Vor ein paar Wochen änderte sich die Situation plötzlich. Im nächsten Schuljahr soll eine Fachakademie für Sozialpädagogik entstehen. Ein logischer Schritt, der gut in unser Haus passt, und den das Kollegium schon seit einigen Jahren gerne gehen wollte. Eine Möglichkeit für unsere Absolvent*innen, ihren beruflichen Weg fortzusetzen und eine neue, gute Herausforderung für das Kollegium, das an beiden Schulen unterrichten kann. Es gab eine Projektleitung, die auch die spätere Schulleitung werden sollte. Eine gute, enge Zusammenarbeit der beiden Schulleitungen, die sich ein Team teilen würden, war unerlässlich. Ich wurde zunächst über Protokolle bezüglich der Arbeit des Projektteams auf dem Laufenden gehalten, da es meine Schule ja in nicht unerheblichem Maß betrifft. Schnell nahm ich an den wöchentlichen Sitzungen teil, arrangierte Schulhausführungen mit der Projektleitung, verfasste Stellenausschreibungen, wurde immer mehr involviert. Neben 12 Stunden Unterricht und der Leitung meiner eigenen Schule wurde der Berg immer größer und meine Arbeitstage wuchsen auf 11-12 Stunden an. Pausen machte ich schon lange keine mehr. Gerade, als ich dies der Geschäftsführung mitteilte und um Anerkennungsstunden bat, um wenigstens etwas Unterricht abgeben zu können, wurde ich gefragt, ob ich neben der Leitung der Berufsfachschule zumindest für die vierjährige Zeit des Aufbaus auch die der neu zu gründenden Fachakademie übernehmen könne. Die bisherige Projektleitung war abgesprungen. Ich könnte meinen Unterricht, so weit in meinem kleinen Lehrerteam möglich, abgeben und mich vor allem um die Leitungsaufgaben für beide Schulen kümmern. Es gab nicht viel Zeit zum Nachdenken. In einem halben Jahr soll die neue Schule eröffnen und es gilt in ein paar Monaten alles auf den Weg zu bringen: Vorstellungsgespräche und Einstellungen, Schülerakquise, Netzwerkarbeit, Behördengeschichten, Curriculumarbeit ... . Eigentlich der schiere Wahnsinn. Ich habe ja auch nicht vor, meine Berufsfachschule zu vernachlässigen. Bei der ich im ersten Schulleiterjahr immer noch am Einarbeiten und Ankommen bin und an der mein Herz hängt. Vielleicht hätte ich ablehnen sollen. Aber da war niemand Anderes und mein Kollegium möchte die neue Schule sehr gerne. Vielleicht spielt aber auch - zugegebenermaßen - ein kleines bisschen der Nervenkitzel, diese besondere Herausforderung anzunehmen, eine Rolle. Wann baut man schon eine neue Schule auf?

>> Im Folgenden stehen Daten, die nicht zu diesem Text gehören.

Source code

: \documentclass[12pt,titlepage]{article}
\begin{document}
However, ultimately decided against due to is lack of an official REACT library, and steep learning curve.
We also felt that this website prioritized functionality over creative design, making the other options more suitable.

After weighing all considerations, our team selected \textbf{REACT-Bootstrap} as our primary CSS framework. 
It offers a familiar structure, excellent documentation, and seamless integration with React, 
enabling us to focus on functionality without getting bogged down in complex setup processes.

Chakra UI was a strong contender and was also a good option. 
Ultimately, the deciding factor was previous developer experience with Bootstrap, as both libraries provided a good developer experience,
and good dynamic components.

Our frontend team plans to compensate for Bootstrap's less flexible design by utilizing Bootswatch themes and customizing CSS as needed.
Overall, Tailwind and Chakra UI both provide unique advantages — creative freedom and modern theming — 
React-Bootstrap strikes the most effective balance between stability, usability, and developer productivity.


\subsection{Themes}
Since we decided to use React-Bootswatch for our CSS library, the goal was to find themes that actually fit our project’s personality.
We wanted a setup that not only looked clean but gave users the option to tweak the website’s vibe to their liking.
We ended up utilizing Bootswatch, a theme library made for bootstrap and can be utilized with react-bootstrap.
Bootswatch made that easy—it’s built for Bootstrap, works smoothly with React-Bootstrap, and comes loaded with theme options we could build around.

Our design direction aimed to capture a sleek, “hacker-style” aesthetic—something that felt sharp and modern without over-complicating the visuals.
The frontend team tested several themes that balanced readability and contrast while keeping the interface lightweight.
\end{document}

Ihr ahnt es, die Elf-Stunden-Tage haben nicht aufgehört. Stattdessen gehören Ferien gerade der Vergangenheit an. Und - manche von euch haben es bereits gemerkt und mich darauf angesprochen - die Bloggerei auch. Genauso wie regelmäßige Waldspaziergänge und gesunde Ernährung. Irgendwann zwischen 18.00 und 19.00 Uhr telefonieren mein Mann und ich miteinander, wer heute eher zu Hause ist, was sich wohl noch im Kühlschrank befindet oder wo wir etwas zu Essen bestellen. Mein Gewicht ist schon wieder bedenklich nach oben geklettert (Leider bin ich kein Mensch, der bei Stress abnimmt. Man kann sich ja auch während der Arbeit schnell etwas in den Mund schieben und nach einem langen, anstrengenden Tag legt man abends auf dem Sofa die Füße hoch, lässt sich vom Fernseher berieseln und belohnt sich mit Schokolade). Das kann nicht ewig so gehen, ich weiß. Oje, und ich habe ein schrecklich schlechtes Gewissen, dass ich euch hier so die Ohren volljammere. Eigentlich wollte ich ja nur über die neue Brille schreiben. Oder?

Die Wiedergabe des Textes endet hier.